Step 2install Posh Git to get a nice command prompt and SSH agent for powershell.

OK, I’m all set up to work with GitHub. Now, how do I install Jekyll? Hugo seems like a nice way to get started. I’ve never heard of it before, how do I install it?

Using Homebrew?

brew update && brew install hugo

Um, no, I’m on Windows. Seems like the modern development landscape is very Windows-hostile (not an official chocolatey package in sight). But that’s a rant for another time. To the quickstart guide I go.

Actually, you know what? I’m going to be jumping around a lot of directories to get this working, Step 3 I should install the Jump-Location module as well.

All right, back to Hugo. Where was I? Right, Step 4 installed it (it’s a binary, so I needed to Step 5 create my goto c:\bin and add it to my path – and thank god, I figured this was going to be an npm module).

So, Step 6 I create a post in markdown easily enough (this post in fact), but you can’t see it until you pick a theme? OK, Step 7 pick a theme and see how long that takes…

It took about 25 minutes. That includes Step 8, configuring the theme. Wait a minute. Hugo isn’t the same as Jekyll? All I need is the binary? Yay! I hate installing Ruby crap on Windows (again, another Windows-hostile language / framework / clusterf***, and another rant for another time).

So, now that I have an awesome site, how do I get it onto GitHub? Back to the quickstart guide. I just need to Step 9 build it with hugo --theme=... and Step 10 push it to Github.

OK it’s on GitHub, but I just got an email that my submodules aren’t configured correctly. Submodules? I didn’t create a submodule. Oh, crap, I cloned the theme into the themes folder. I hate submodules, how do I make this just files now?

OK, Step 11 how do you remove all traces of a submodule again?

To remove a submodule you need to:

  1. Delete the relevant section from the .gitmodules file.
  2. Stage the .gitmodules changes git add .gitmodules
  3. Delete the relevant section from .git/config.
  4. Run git rm --cached path_to_submodule (no trailing slash).
  5. Run rm -rf .git/modules/path_to_submodule
  6. Commit git commit -m "Removed submodule <name>"
  7. Delete the now untracked submodule files rm -rf path_to_submodule

Oh right, I forgot, git is horrible. Step 12 do all that. But none of that exists. This isn’t a submodule, it’s just a directory with a .git folder in it.

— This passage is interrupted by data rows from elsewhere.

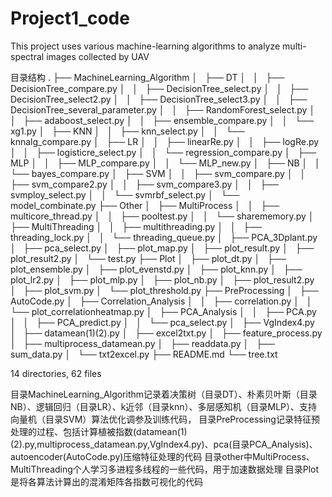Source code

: # Project1_code
This project uses various machine-learning algorithms to analyze multi-spectral images collected by UAV 

目录结构
.
├── MachineLearning_Algorithm
│   ├── DT
│   │   ├── DecisionTree_compare.py
│   │   ├── DecisionTree_select.py
│   │   ├── DecisionTree_select2.py
│   │   ├── DecisionTree_select3.py
│   │   ├── DecisionTree_several_parameter.py
│   │   ├── RandomForest_select.py
│   │   ├── adaboost_select.py
│   │   ├── ensemble_compare.py
│   │   └── xg1.py
│   ├── KNN
│   │   ├── knn_select.py
│   │   └── knnalg_compare.py
│   ├── LR
│   │   ├── linearRe.py
│   │   ├── logRe.py
│   │   ├── logisticre_select.py
│   │   └── regression_compare.py
│   ├── MLP
│   │   ├── MLP_compare.py
│   │   └── MLP_new.py
│   ├── NB
│   │   └── bayes_compare.py
│   ├── SVM
│   │   ├── svm_compare.py
│   │   ├── svm_compare2.py
│   │   ├── svm_compare3.py
│   │   ├── svmploy_select.py
│   │   └── svmrbf_select.py
│   └── model_combinate.py
├── Other
│   ├── MultiProcess
│   │   ├── multicore_thread.py
│   │   ├── pooltest.py
│   │   └── sharememory.py
│   ├── MultiThreading
│   │   ├── multithreading.py
│   │   ├── threading_lock.py
│   │   └── threading_queue.py
│   ├── PCA_3Dplant.py
│   ├── pca_select.py
│   ├── plot_map.py
│   ├── plot_result.py
│   ├── plot_result2.py
│   └── test.py
├── Plot
│   ├── plot_dt.py
│   ├── plot_ensemble.py
│   ├── plot_evenstd.py
│   ├── plot_knn.py
│   ├── plot_lr2.py
│   ├── plot_mlp.py
│   ├── plot_nb.py
│   ├── plot_result2.py
│   ├── plot_svm.py
│   └── plot_threshold.py
├── PreProcessing
│   ├── AutoCode.py
│   ├── Correlation_Analysis
│   │   ├── correlation.py
│   │   └── plot_correlationheatmap.py
│   ├── PCA_Analysis
│   │   ├── PCA.py
│   │   ├── PCA_predict.py
│   │   └── pca_select.py
│   ├── VgIndex4.py
│   ├── datamean(1)(2).py
│   ├── excel2txt.py
│   ├── feature_process.py
│   ├── multiprocess_datamean.py
│   ├── readdata.py
│   ├── sum_data.py
│   └── txt2excel.py
├── README.md
└── tree.txt

14 directories, 62 files

目录MachineLearning_Algorithm记录着决策树（目录DT）、朴素贝叶斯（目录NB）、逻辑回归（目录LR）、k近邻（目录knn）、多层感知机（目录MLP）、支持向量机（目录SVM）算法优化调参及训练代码，
目录PreProcessing记录特征预处理的过程、包括计算植被指数(datamean(1)(2).py,multiprocess_datamean.py,VgIndex4.py)、pca(目录PCA_Analysis)、autoencoder(AutoCode.py)压缩特征处理的代码
目录other中MultiProcess、MultiThreading个人学习多进程多线程的一些代码，用于加速数据处理
目录Plot是将各算法计算出的混淆矩阵各指数可视化的代码
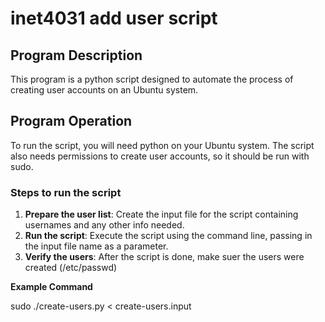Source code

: # inet4031 add user script

## Program Description

This program is a python script designed to automate the process of creating user accounts on an Ubuntu system.

## Program Operation

To run the script, you will need python on your Ubuntu system. The script also needs permissions to create user accounts, so it should be run with sudo.

### Steps to run the script

1. **Prepare the user list**: Create the input file for the script containing usernames and any other info needed.
2. **Run the script**: Execute the script using the command line, passing in the input file name as a parameter.
3. **Verify the users**: After the script is done, make suer the users were created (/etc/passwd)

**Example Command**

sudo ./create-users.py < create-users.input
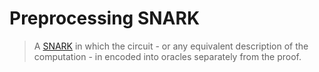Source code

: # Preprocessing SNARK
> A [SNARK](def:snark) in which the circuit - or any equivalent description of the computation - in encoded into oracles separately from the proof.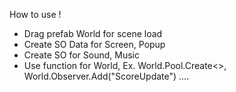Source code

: How to use !

- Drag prefab World for scene load
- Create SO Data for Screen, Popup
- Create SO for Sound, Music
- Use function for World, Ex. World.Pool.Create<>, World.Observer.Add("ScoreUpdate") ....
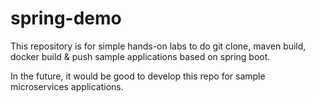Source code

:# spring-demo

This repository is for simple hands-on labs to do git clone, maven build, docker build & push sample applications based on spring boot.

In the future, it would be good to develop this repo for sample microservices applications.
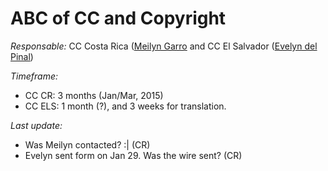# ABC of CC and Copyright

*Responsable:* CC Costa Rica ([Meilyn Garro](meilyn.garro@ucr.ac.cr) and CC El Salvador ([Evelyn del Pinal](eve275pinal@gmail.com))

*Timeframe:*
- CC CR: 3 months (Jan/Mar, 2015)
- CC ELS: 1 month (?), and 3 weeks for translation.

*Last update:* 
- Was Meilyn contacted? :| (CR)
- Evelyn sent form on Jan 29. Was the wire sent? (CR)
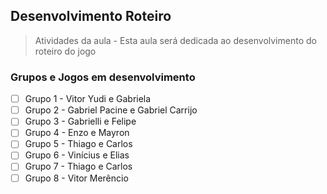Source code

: ## Desenvolvimento Roteiro

> Atividades da aula - Esta aula será dedicada ao desenvolvimento do roteiro do jogo


### Grupos e Jogos em desenvolvimento
- [ ] Grupo 1 - Vitor Yudi e Gabriela
- [ ] Grupo 2 - Gabriel Pacine e Gabriel Carrijo
- [ ] Grupo 3 - Gabrielli e Felipe
- [ ] Grupo 4 - Enzo e Mayron
- [ ] Grupo 5 - Thiago e Carlos
- [ ] Grupo 6 - Vinícius e Elias
- [ ] Grupo 7 - Thiago e Carlos
- [ ] Grupo 8 - Vitor Merêncio
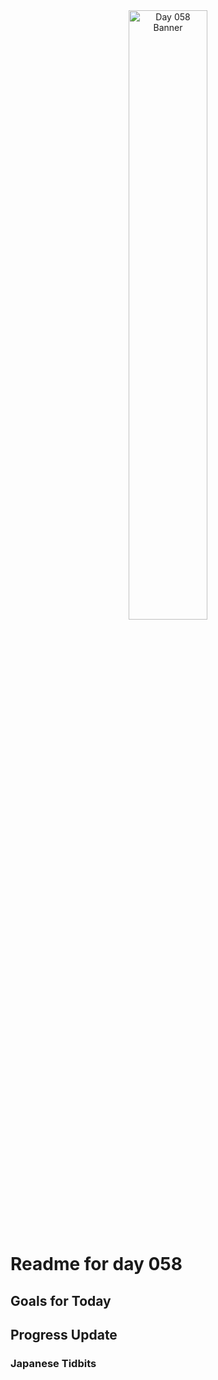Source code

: <div align="center">
 <img src="../Images/image_058.jpg" alt="Day 058 Banner" width="50%">
</div>

# Readme for day 058

## Goals for Today

## Progress Update

### Japanese Tidbits

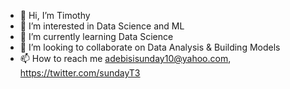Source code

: - 👋 Hi, I’m Timothy
- 👀 I’m interested in Data Science and ML
- 🌱 I’m currently learning Data Science
- 💞️ I’m looking to collaborate on Data Analysis & Building Models
- 📫 How to reach me adebisisunday10@yahoo.com, https://twitter.com/sundayT3

<!---
SundayT29/SundayT29 is a ✨ special ✨ repository because its `README.md` (this file) appears on your GitHub profile.
You can click the Preview link to take a look at your changes.
--->

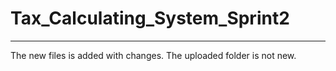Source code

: # Tax_Calculating_System_Sprint2
----------------------------------------------------------------------------------
The new files is added with changes. The uploaded folder is not new.
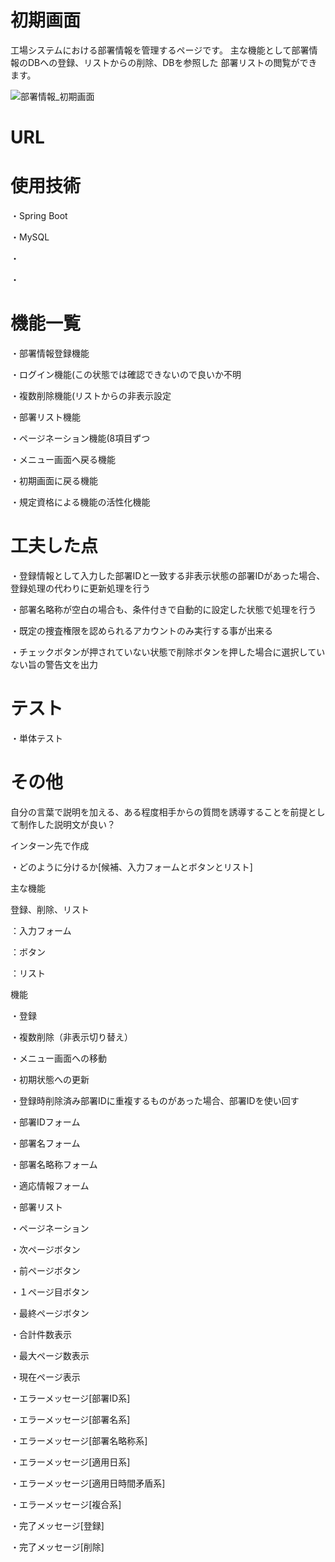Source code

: # 初期画面

工場システムにおける部署情報を管理するページです。
主な機能として部署情報のDBへの登録、リストからの削除、DBを参照した
部署リストの閲覧ができます。

![部署情報_初期画面](https://github.com/kazituak/Bfmk07/assets/140673635/ee2319b0-8521-4527-af56-d2fb4b90e701)

# URL

# 使用技術
・Spring Boot

・MySQL

・

・

# 機能一覧
・部署情報登録機能

・ログイン機能(この状態では確認できないので良いか不明

・複数削除機能(リストからの非表示設定

・部署リスト機能

・ページネーション機能(8項目ずつ

・メニュー画面へ戻る機能

・初期画面に戻る機能

・規定資格による機能の活性化機能

# 工夫した点

・登録情報として入力した部署IDと一致する非表示状態の部署IDがあった場合、登録処理の代わりに更新処理を行う

・部署名略称が空白の場合も、条件付きで自動的に設定した状態で処理を行う

・既定の捜査権限を認められるアカウントのみ実行する事が出来る

・チェックボタンが押されていない状態で削除ボタンを押した場合に選択していない旨の警告文を出力

# テスト

・単体テスト

# その他

自分の言葉で説明を加える、ある程度相手からの質問を誘導することを前提として制作した説明文が良い？

インターン先で作成



・どのように分けるか[候補、入力フォームとボタンとリスト]

主な機能

登録、削除、リスト




：入力フォーム

：ボタン

：リスト

機能

・登録

・複数削除（非表示切り替え）

・メニュー画面への移動

・初期状態への更新

・登録時削除済み部署IDに重複するものがあった場合、部署IDを使い回す

・部署IDフォーム

・部署名フォーム

・部署名略称フォーム

・適応情報フォーム

・部署リスト

・ページネーション

・次ページボタン

・前ページボタン

・１ページ目ボタン

・最終ページボタン

・合計件数表示

・最大ページ数表示

・現在ページ表示

・エラーメッセージ[部署ID系]

・エラーメッセージ[部署名系]

・エラーメッセージ[部署名略称系]

・エラーメッセージ[適用日系]

・エラーメッセージ[適用日時間矛盾系]

・エラーメッセージ[複合系]

・完了メッセージ[登録]

・完了メッセージ[削除]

And git can’t seem to figure out what’s going on.

OK, Step 13 when git gets confusing, nuke it and start over. Delete all .git folders, remove the repo in GitHub and try again.

Great, everything is published and pushed. Going to I see my site, right? No, “Page not found”. GitHub pages expects the content to be at the root of the repo, not in a subfolder. I want to version the markdown as well as the build site.

Hmm, how can I do that? Oh, it’s in the Quickstart guide. Create a submodule – dangit. Step 14 time to nuke and start over again.

Step 15 time to start tweaking to get all the paths correct. And once that is done, Step 16 tweaking the CSS – because I just can’t help myself.

And – yay – everything is working as expected!

So, that’s enough for tonight.


Wasn’t I going to do something with Docker?